Напомним, что на дне первого сосуда изображено море в виде удлиненного круга, покрытого зигзагообразными линиями, передающими волнение, а вокруг моря движется ряд животных. Полагаем, что и на дне второго сосуда также изображено море. Только в отличие от первого сосуда, где внимание мастера было сосредоточено на горном пейзаже и соотнесенных с ним животных, а смысловой доминантой была дважды изображенная двуглавая гора над головами охотящегося льва и «отмеченного» быка, на втором сосуде горы отсутствуют вовсе, а внимание сосредоточено на подробно и композиционно безупречно изображенном море. Внутри моря выделен центр в виде круга в середине выпуклого дна. Полагаем, что расходящиеся из центра лепестки по четыре в каждом ярусе обозначают своего рода «розу ветров» на море с четырьмя основными (по сторонам света) и четырьмя промежуточными направлениями. Отметим, что сходные с этими лепестками орнаментальные композиции изображены на лбу четырех скульптурных бычков из Большого майкопского кургана, явно украшавших некую конструкцию (см. ниже), где бычки были ориентированы по четырем сторонам света. Поэтому вероятно, что лепестки на сосуде изображают ветры, дующие во все стороны света из некоего центра и поднимающие большие волны. Параллельные излому линии у края этой круговой композиции – это изображение морского прибоя с катящимися к берегу валами. Даже сама форма придонной части – сегмент шара – создает образ выгнутой поверхности моря, поскольку именно на море при движении уходящего за горизонт корабля шаровидность земли воспринимается визуально. А резкий излом на тулове сосуда – это граница между морем и сушей.

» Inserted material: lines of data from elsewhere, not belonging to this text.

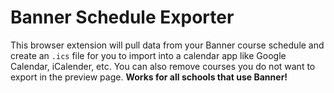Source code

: # Banner Schedule Exporter

This browser extension will pull data from your Banner course schedule and create an `.ics` file for you to import into a calendar app like Google Calendar, iCalender, etc. You can also remove courses you do not want to export in the preview page. **Works for all schools that use Banner!**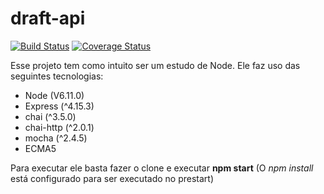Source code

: # draft-api

[![Build Status](https://travis-ci.org/angeliski/draft-api.svg?branch=master)](https://travis-ci.org/angeliski/draft-api)
[![Coverage Status](https://coveralls.io/repos/github/angeliski/draft-api/badge.svg?branch=master)](https://coveralls.io/github/angeliski/draft-api?branch=master)

Esse projeto tem como intuito ser um estudo de Node.
Ele faz uso das seguintes tecnologias:
- Node (V6.11.0)
- Express (^4.15.3)
- chai (^3.5.0)
- chai-http (^2.0.1)
- mocha (^2.4.5)
- ECMA5


Para executar ele basta fazer o clone e executar **npm start** (O *npm install* está configurado para ser executado no prestart)
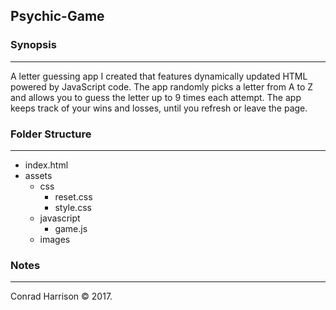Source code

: ## Psychic-Game

### Synopsis
***

A letter guessing app I created that features dynamically updated HTML powered by JavaScript code.  The app randomly picks a letter from A to Z and allows you to guess the letter up to 9 times each attempt.  The app keeps track of your wins and losses, until you refresh or leave the page.

### Folder Structure
***

 * index.html
 * assets
     * css
         * reset.css
         * style.css
     * javascript
         * game.js
     * images
           
### Notes
***

Conrad Harrison © 2017.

Бесспорно, подобные наблюдения и трактовки – это лишь система нарастающих вероятностей[14]
. Но если, как нам представляется, наши наблюдения и ассоциации в отношении второго сосуда верны, то поражает такая «ориентированность на море». Изображения моря на обоих сосудах, сделанных не позднее рубежа IV–III тыс. до н. э., предвосхищают изображения круглого волнующегося моря на кикладских «сковородках» (зеркалах?) 2700–2300 гг. до н. э., глубоко и тонко проанализированных Ю. В. Андреевым (1998: 270–271, рис. 1), и говорят о значении, которое море играло в жизни какой-то части создателей майкопской общности. Создается впечатление, что изображение на втором сосуде выражает позицию людей, которых восхищает море, увиденное как бы с гор, с ощущением его огромности и «выпуклости», с постоянно катящимися к берегу валами и иногда, по воле ветров, налетающими бурями. Напомним, что ряд поселений субстратного населения в составе майкопской общности был расположен именно на приморских холмах и склонах гор, обращенных к Черному морю (Мысхако, стоянки Воронцовской пещеры). При этом на поселении Мысхако обнаружены кости рыб, наконечник гарпуна и, что особенно важно, кости молодых дельфинов (Гей 1991б), что говорит о развитом морском промысле, а следовательно, о большой роли моря в жизни какой-то части этого населения, о близком знакомстве с его «розой ветров» и с его бурями.